Let $x_1=1$ and $x_{n+1}=\tfrac{1}{1+x_n}$. I want to proof that for every $n,m\in \mathbb{N}$ the inequality $|x_{n+1}-x_{m+1}|\leq \tfrac{1}{2}|x_n-x_m|$ is true. My idea is to somehow exchange $x_{n+1}-x_{m+1}$ with $\tfrac{1}{1+x_n}-\tfrac{1}{1+x_m}$. Maybe one can argue with Cauchy and the Epsilon-criteria?

Answer 1

We can easily prove by induction that for all $n$, $x_n \leqslant 1$.

So for all $n$, $x_{n+1} \geqslant 1/2$, which also means that for all $n\geqslant 2$, $x_n \geqslant 1/2$.

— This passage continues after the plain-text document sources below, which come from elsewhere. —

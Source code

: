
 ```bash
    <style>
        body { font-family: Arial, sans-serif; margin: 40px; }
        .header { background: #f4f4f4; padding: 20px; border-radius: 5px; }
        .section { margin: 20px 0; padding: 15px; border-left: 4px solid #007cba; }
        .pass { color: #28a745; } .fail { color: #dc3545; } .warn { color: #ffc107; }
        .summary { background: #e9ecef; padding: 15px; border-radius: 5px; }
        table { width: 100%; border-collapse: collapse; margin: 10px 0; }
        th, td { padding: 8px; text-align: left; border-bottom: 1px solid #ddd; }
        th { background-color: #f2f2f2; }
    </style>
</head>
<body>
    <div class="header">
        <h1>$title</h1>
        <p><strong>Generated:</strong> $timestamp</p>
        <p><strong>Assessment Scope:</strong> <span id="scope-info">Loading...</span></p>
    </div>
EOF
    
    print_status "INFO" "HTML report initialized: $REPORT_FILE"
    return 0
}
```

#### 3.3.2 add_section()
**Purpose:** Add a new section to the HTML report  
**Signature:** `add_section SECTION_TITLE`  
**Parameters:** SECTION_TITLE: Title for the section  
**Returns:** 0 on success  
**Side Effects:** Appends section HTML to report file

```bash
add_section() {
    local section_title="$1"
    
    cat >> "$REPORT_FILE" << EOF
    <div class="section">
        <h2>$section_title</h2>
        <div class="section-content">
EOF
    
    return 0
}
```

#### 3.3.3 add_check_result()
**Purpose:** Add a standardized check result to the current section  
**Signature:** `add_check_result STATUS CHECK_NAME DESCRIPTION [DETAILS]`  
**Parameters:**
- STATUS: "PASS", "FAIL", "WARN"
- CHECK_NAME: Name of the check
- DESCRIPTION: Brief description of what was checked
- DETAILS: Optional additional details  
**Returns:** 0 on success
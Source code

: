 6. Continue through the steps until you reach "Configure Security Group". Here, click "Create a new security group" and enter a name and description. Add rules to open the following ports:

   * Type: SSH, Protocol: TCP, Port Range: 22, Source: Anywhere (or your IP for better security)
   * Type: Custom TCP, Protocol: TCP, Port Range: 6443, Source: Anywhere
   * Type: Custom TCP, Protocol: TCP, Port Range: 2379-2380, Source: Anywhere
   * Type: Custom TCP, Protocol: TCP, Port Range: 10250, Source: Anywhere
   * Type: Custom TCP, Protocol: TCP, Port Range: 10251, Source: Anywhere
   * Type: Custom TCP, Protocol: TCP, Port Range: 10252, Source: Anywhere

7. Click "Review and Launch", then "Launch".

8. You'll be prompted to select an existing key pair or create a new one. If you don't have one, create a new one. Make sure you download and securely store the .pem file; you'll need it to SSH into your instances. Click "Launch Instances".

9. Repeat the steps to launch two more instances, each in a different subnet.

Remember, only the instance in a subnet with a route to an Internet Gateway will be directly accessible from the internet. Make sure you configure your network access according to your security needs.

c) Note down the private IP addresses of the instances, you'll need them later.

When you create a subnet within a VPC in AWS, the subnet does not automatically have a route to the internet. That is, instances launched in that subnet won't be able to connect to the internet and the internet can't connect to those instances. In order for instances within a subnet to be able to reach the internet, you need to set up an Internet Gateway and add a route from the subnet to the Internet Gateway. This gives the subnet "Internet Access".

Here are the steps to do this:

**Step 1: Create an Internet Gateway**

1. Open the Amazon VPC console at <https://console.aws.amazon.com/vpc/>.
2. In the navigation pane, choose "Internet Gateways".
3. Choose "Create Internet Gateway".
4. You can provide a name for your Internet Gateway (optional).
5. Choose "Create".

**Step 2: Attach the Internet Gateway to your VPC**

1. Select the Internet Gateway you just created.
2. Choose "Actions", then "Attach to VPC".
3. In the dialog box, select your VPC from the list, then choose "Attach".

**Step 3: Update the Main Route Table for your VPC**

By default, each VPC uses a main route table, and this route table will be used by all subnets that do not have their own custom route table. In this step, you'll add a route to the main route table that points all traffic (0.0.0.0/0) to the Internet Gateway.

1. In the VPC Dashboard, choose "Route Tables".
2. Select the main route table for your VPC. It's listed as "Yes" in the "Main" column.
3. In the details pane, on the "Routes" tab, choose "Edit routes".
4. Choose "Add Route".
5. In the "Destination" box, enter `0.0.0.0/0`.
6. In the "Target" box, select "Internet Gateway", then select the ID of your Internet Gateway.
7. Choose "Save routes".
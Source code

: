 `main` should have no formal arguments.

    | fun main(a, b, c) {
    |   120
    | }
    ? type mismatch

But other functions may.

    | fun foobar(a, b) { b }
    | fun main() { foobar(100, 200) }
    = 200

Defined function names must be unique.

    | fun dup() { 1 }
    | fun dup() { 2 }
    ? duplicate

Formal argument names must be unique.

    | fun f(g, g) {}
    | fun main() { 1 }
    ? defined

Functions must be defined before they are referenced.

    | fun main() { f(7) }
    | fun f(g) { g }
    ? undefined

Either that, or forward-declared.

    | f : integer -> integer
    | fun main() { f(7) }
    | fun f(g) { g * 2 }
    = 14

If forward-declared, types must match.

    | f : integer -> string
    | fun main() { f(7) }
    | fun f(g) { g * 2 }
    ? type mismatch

Then if we note $f:x\mapsto \frac{1}{1+x}$, we have $f'(x)=\frac{-1}{(1+x)^2}$, so $|f'(x)|=\frac{1}{(1+x)^2}$ which is decreasing with x (we consider $x\geqslant 0$). So for $x \geqslant 1/2$, we have $|f'(x)|\leqslant |f'(1/2)| = 4/9 \leqslant \frac{1}{2}$.

By the mean value theorem, we have that : $\forall (x,y) \in [1/2, +\infty[, |f(x)-f(y)|\leqslant \underset{z\geqslant 1/2}{\text{sup}} |f'(z)| |x-y|$

By replacing $x$ and $y$ by $u_n$ and $u_{n+1}$, we get the answer.

Answer 2

We can trivially get $$|x_{n + 1} - x_{m + 1}| = \frac{|x_m - x_n|}{(1 + x_n)(1 + x_m)},$$ so it is left to prove that $(1 + x_n)(1 + x_m) \geq 2$. You can notice that $$x_1 = 1, x_2 = \frac{1}{2}, x_3 = \frac{2}{3}, x_4 = \frac{3}{5}, x_5 = \frac{5}{8},\ ... $$ and in general $x_n = \frac{F_n}{F_{n+1}}$, where $F_n$ is the $n$-th term of the Fibonacci sequence. From $F_{n+1} = F_{n-1} + F_n$ and $F_n \geq F_{n-1} > 0$ we deduce that $x_n = \frac{F_n}{F_{n+1}} \geq \frac{1}{2}$. So $(1 + x_n)(1 + x_m) \geq (1 + \frac{1}{2})^2 > 2$, which is what we wanted.